Woodside Energy Group's Earnings Growth And 5.4% ROE

On the face of it, Woodside Energy Group's ROE is not much to talk about. We then compared the company's ROE to the broader industry and were disappointed to see that the ROE is lower than the industry average of 15%. Despite this, surprisingly, Woodside Energy Group saw an exceptional 45% net income growth over the past five years. So, there might be other aspects that are positively influencing the company's earnings growth. For example, it is possible that the company's management has made some good strategic decisions, or that the company has a low payout ratio.

Next, on comparing with the industry net income growth, we found that Woodside Energy Group's growth is quite high when compared to the industry average growth of 36% in the same period, which is great to see.

past-earnings-growth
ASX:WDS Past Earnings Growth November 11th 2024

The basis for attaching value to a company is, to a great extent, tied to its earnings growth.
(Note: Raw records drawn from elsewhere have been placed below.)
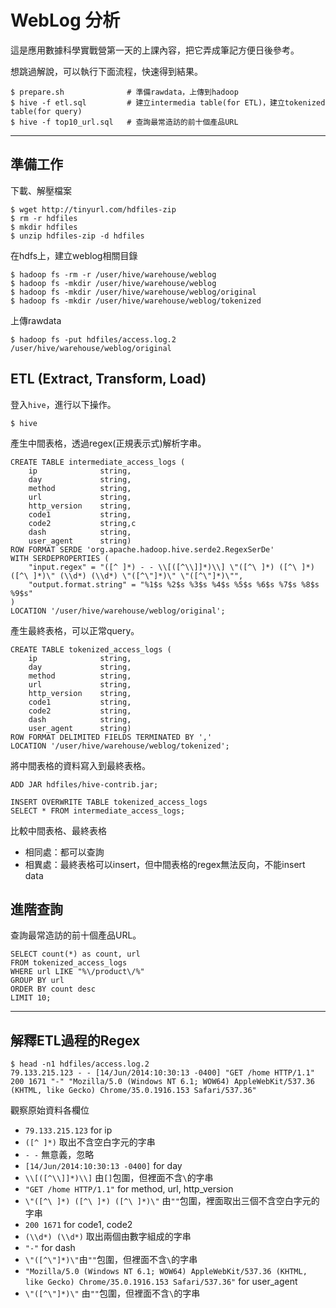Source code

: # WebLog 分析

這是應用數據科學實戰營第一天的上課內容，把它弄成筆記方便日後參考。

想跳過解說，可以執行下面流程，快速得到結果。
```
$ prepare.sh              # 準備rawdata，上傳到hadoop
$ hive -f etl.sql         # 建立intermedia table(for ETL)，建立tokenized table(for query)
$ hive -f top10_url.sql   # 查詢最常造訪的前十個產品URL
```
___
## 準備工作

下載、解壓檔案
```
$ wget http://tinyurl.com/hdfiles-zip
$ rm -r hdfiles
$ mkdir hdfiles
$ unzip hdfiles-zip -d hdfiles
```

在hdfs上，建立weblog相關目錄
```
$ hadoop fs -rm -r /user/hive/warehouse/weblog
$ hadoop fs -mkdir /user/hive/warehouse/weblog
$ hadoop fs -mkdir /user/hive/warehouse/weblog/original
$ hadoop fs -mkdir /user/hive/warehouse/weblog/tokenized
```

上傳rawdata
```
$ hadoop fs -put hdfiles/access.log.2 /user/hive/warehouse/weblog/original
```

## ETL (Extract, Transform, Load)

登入```hive```，進行以下操作。
```
$ hive
```

產生中間表格，透過regex(正規表示式)解析字串。
```
CREATE TABLE intermediate_access_logs (
    ip              string,
    day             string,
    method          string,
    url             string,
    http_version    string,
    code1           string,
    code2           string,c
    dash            string,
    user_agent      string)
ROW FORMAT SERDE 'org.apache.hadoop.hive.serde2.RegexSerDe'
WITH SERDEPROPERTIES (
    "input.regex" = "([^ ]*) - - \\[([^\\]]*)\\] \"([^\ ]*) ([^\ ]*) ([^\ ]*)\" (\\d*) (\\d*) \"([^\"]*)\" \"([^\"]*)\"",
    "output.format.string" = "%1$s %2$s %3$s %4$s %5$s %6$s %7$s %8$s %9$s"
)
LOCATION '/user/hive/warehouse/weblog/original';
```

產生最終表格，可以正常query。
```
CREATE TABLE tokenized_access_logs (
    ip              string,
    day             string,
    method          string,
    url             string,
    http_version    string,
    code1           string,
    code2           string,
    dash            string,
    user_agent      string)
ROW FORMAT DELIMITED FIELDS TERMINATED BY ','
LOCATION '/user/hive/warehouse/weblog/tokenized';
```

將中間表格的資料寫入到最終表格。
```
ADD JAR hdfiles/hive-contrib.jar;

INSERT OVERWRITE TABLE tokenized_access_logs
SELECT * FROM intermediate_access_logs;
```

比較中間表格、最終表格
- 相同處：都可以查詢
- 相異處：最終表格可以insert，但中間表格的regex無法反向，不能insert data

## 進階查詢

查詢最常造訪的前十個產品URL。
```
SELECT count(*) as count, url
FROM tokenized_access_logs
WHERE url LIKE "%\/product\/%"
GROUP BY url
ORDER BY count desc
LIMIT 10;
```
___
## 解釋ETL過程的Regex

```
$ head -n1 hdfiles/access.log.2
79.133.215.123 - - [14/Jun/2014:10:30:13 -0400] "GET /home HTTP/1.1" 200 1671 "-" "Mozilla/5.0 (Windows NT 6.1; WOW64) AppleWebKit/537.36 (KHTML, like Gecko) Chrome/35.0.1916.153 Safari/537.36"
```

觀察原始資料各欄位
- ```79.133.215.123``` for ip
 - ```([^ ]*)``` 取出不含空白字元的字串
- ```- -``` 無意義，忽略
- ```[14/Jun/2014:10:30:13 -0400]``` for day
 - ```\\[([^\\]]*)\\]``` 由```[]```包圍，但裡面不含```\```的字串
- ```"GET /home HTTP/1.1"``` for method, url, http_version
 - ```\"([^\ ]*) ([^\ ]*) ([^\ ]*)\"``` 由```""```包圍，裡面取出三個不含空白字元的字串
- ```200 1671``` for code1, code2
 - ```(\\d*) (\\d*)``` 取出兩個由數字組成的字串
- ```"-"``` for dash
 - ```\"([^\"]*)\"```由```""```包圍，但裡面不含```\```的字串
- ```"Mozilla/5.0 (Windows NT 6.1; WOW64) AppleWebKit/537.36 (KHTML, like Gecko) Chrome/35.0.1916.153 Safari/537.36"``` for user_agent
 - ```\"([^\"]*)\"``` 由```""```包圍，但裡面不含```\```的字串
The investor should try to establish if the expected growth or decline in earnings, whichever the case may be, is priced in. This then helps them determine if the stock is placed for a bright or bleak future. One good indicator of expected earnings growth is the P/E ratio which determines the price the market is willing to pay for a stock based on its earnings prospects. So, you may want to check if Woodside Energy Group is trading on a high P/E or a low P/E, relative to its industry.